┏━━

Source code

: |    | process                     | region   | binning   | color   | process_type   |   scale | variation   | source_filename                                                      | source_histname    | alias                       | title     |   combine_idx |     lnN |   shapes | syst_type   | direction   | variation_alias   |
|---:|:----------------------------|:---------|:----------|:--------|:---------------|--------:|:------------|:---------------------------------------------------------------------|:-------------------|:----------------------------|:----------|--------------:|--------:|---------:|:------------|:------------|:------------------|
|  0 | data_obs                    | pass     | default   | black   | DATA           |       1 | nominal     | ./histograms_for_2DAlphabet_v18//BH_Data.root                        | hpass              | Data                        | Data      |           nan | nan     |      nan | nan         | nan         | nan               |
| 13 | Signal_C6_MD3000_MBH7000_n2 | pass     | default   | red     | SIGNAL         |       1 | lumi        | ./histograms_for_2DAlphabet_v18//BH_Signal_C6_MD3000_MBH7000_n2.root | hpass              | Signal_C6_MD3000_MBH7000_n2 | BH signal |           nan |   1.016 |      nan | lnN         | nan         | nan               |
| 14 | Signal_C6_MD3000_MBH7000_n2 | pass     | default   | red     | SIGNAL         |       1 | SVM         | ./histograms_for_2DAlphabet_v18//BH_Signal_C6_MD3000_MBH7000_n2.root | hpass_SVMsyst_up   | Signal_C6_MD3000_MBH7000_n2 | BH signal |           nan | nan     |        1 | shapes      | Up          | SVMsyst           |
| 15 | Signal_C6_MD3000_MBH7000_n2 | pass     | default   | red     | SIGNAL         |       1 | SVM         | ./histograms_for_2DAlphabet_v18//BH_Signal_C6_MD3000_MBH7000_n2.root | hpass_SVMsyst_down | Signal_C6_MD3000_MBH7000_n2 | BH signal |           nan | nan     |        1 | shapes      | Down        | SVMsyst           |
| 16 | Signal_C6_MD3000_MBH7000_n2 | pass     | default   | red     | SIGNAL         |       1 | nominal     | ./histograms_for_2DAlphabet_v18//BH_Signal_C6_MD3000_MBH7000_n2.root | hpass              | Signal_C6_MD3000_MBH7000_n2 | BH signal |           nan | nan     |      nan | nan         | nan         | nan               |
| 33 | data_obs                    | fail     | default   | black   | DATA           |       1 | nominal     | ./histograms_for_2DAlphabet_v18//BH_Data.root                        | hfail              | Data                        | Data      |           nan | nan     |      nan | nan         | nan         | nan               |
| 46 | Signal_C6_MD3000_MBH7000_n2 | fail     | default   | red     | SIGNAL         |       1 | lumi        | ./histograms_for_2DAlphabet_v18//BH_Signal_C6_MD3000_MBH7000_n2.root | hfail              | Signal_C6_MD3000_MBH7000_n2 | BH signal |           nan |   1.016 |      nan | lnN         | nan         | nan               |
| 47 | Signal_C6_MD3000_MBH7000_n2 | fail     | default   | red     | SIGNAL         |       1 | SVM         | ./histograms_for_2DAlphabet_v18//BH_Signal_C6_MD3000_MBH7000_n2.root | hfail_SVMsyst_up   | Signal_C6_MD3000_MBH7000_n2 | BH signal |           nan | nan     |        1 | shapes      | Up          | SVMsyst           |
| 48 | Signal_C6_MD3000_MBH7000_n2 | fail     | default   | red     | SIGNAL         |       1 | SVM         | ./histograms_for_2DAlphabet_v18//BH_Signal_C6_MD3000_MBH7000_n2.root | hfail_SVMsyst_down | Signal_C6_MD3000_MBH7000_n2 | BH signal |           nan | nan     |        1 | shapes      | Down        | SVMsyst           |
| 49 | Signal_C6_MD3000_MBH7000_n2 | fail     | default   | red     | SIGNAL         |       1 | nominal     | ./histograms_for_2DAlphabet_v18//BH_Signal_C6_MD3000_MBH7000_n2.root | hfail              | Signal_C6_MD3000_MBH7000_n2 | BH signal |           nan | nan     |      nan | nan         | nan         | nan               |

┗━━

How to complete this task ▸
Write out, word for word, every line from the one containing "46 | Signal_C6_MD3000_MBH7000_n2" through the last line of the records above.

Output ▸
| 46 | Signal_C6_MD3000_MBH7000_n2 | fail     | default   | red     | SIGNAL         |       1 | lumi        | ./histograms_for_2DAlphabet_v18//BH_Signal_C6_MD3000_MBH7000_n2.root | hfail              | Signal_C6_MD3000_MBH7000_n2 | BH signal |           nan |   1.016 |      nan | lnN         | nan         | nan               |
| 47 | Signal_C6_MD3000_MBH7000_n2 | fail     | default   | red     | SIGNAL         |       1 | SVM         | ./histograms_for_2DAlphabet_v18//BH_Signal_C6_MD3000_MBH7000_n2.root | hfail_SVMsyst_up   | Signal_C6_MD3000_MBH7000_n2 | BH signal |           nan | nan     |        1 | shapes      | Up          | SVMsyst           |
| 48 | Signal_C6_MD3000_MBH7000_n2 | fail     | default   | red     | SIGNAL         |       1 | SVM         | ./histograms_for_2DAlphabet_v18//BH_Signal_C6_MD3000_MBH7000_n2.root | hfail_SVMsyst_down | Signal_C6_MD3000_MBH7000_n2 | BH signal |           nan | nan     |        1 | shapes      | Down        | SVMsyst           |
| 49 | Signal_C6_MD3000_MBH7000_n2 | fail     | default   | red     | SIGNAL         |       1 | nominal     | ./histograms_for_2DAlphabet_v18//BH_Signal_C6_MD3000_MBH7000_n2.root | hfail              | Signal_C6_MD3000_MBH7000_n2 | BH signal |           nan | nan     |      nan | nan         | nan         | nan               |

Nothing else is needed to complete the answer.